Purification and properties of polyol: NADP oxidoreductase from pichia quercuum.

Abstract

In order to explain the fermentation mechanism of xylitol production from D-xylose by Pichia quercuum, enzymatic study was carried out. Three kinds of enzymes that catalyzed the reduction of D-xylose to xylitol were purified from the extract of the yeast cells by ammoni-um sulfate fractionation, Sephadex G-200 gel filtration, hydroxylapatite chromatography and disc electrophoresis. The purification showed 27-fold, 135-fold and 93-fold increases of specific activities of reductase I, IIa and IIb, respectively, over the crude extract. The reductase IIa was homogeneous in disc gel electrophoresis.

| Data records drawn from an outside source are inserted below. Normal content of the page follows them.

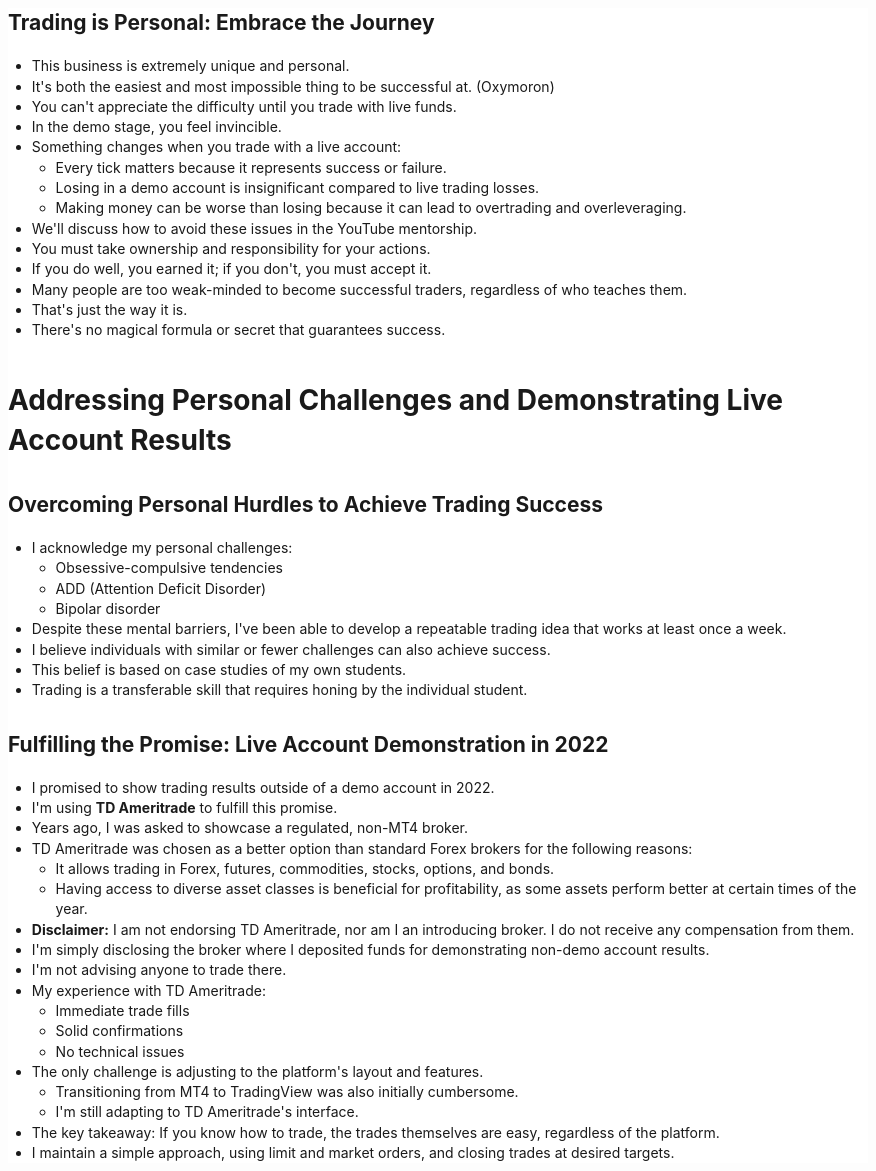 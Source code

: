 ## Trading is Personal: Embrace the Journey

*   This business is extremely unique and personal.
*   It's both the easiest and most impossible thing to be successful at. (Oxymoron)
*   You can't appreciate the difficulty until you trade with live funds.
*   In the demo stage, you feel invincible.
*   Something changes when you trade with a live account:
    *   Every tick matters because it represents success or failure.
    *   Losing in a demo account is insignificant compared to live trading losses.
    *   Making money can be worse than losing because it can lead to overtrading and overleveraging.
*   We'll discuss how to avoid these issues in the YouTube mentorship.
*   You must take ownership and responsibility for your actions.
*   If you do well, you earned it; if you don't, you must accept it.
*   Many people are too weak-minded to become successful traders, regardless of who teaches them.
*   That's just the way it is.
*   There's no magical formula or secret that guarantees success.


# Addressing Personal Challenges and Demonstrating Live Account Results

## Overcoming Personal Hurdles to Achieve Trading Success

*   I acknowledge my personal challenges:
    *   Obsessive-compulsive tendencies
    *   ADD (Attention Deficit Disorder)
    *   Bipolar disorder
*   Despite these mental barriers, I've been able to develop a repeatable trading idea that works at least once a week.
*   I believe individuals with similar or fewer challenges can also achieve success.
*   This belief is based on case studies of my own students.
*   Trading is a transferable skill that requires honing by the individual student.

## Fulfilling the Promise: Live Account Demonstration in 2022

*   I promised to show trading results outside of a demo account in 2022.
*   I'm using **TD Ameritrade** to fulfill this promise.
*   Years ago, I was asked to showcase a regulated, non-MT4 broker.
*   TD Ameritrade was chosen as a better option than standard Forex brokers for the following reasons:
    *   It allows trading in Forex, futures, commodities, stocks, options, and bonds.
    *   Having access to diverse asset classes is beneficial for profitability, as some assets perform better at certain times of the year.
*   **Disclaimer:** I am not endorsing TD Ameritrade, nor am I an introducing broker. I do not receive any compensation from them.
*   I'm simply disclosing the broker where I deposited funds for demonstrating non-demo account results.
*   I'm not advising anyone to trade there.
*   My experience with TD Ameritrade:
    *   Immediate trade fills
    *   Solid confirmations
    *   No technical issues
*   The only challenge is adjusting to the platform's layout and features.
    *   Transitioning from MT4 to TradingView was also initially cumbersome.
    *   I'm still adapting to TD Ameritrade's interface.
*   The key takeaway: If you know how to trade, the trades themselves are easy, regardless of the platform.
*   I maintain a simple approach, using limit and market orders, and closing trades at desired targets.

The activity ratio of reductase I: IIa: IIb in the crude extract was estimated to be approximately 2: 1: 1. The three enzymes were active with a variety of aldoses and had a specific requirement for NADPH. On the basis of the substrate specificity, coenzyme requirement and the stoichiometry of the reaction, the enzymes belong to polyol: NADP oxidoreductase (EC 1.1.1.21, trivial name, aldose reductase). The molecular weights for reductase I, IIa and IIb were estimated to be 160, 000, 61, 000 and 61, 000, respectively, by gel filtration. Disc gel electrophoresis suggested that reductase IIa and IIb were charge isomeric proteins with the same molecular size. Some other properties of the three enzymes were also described.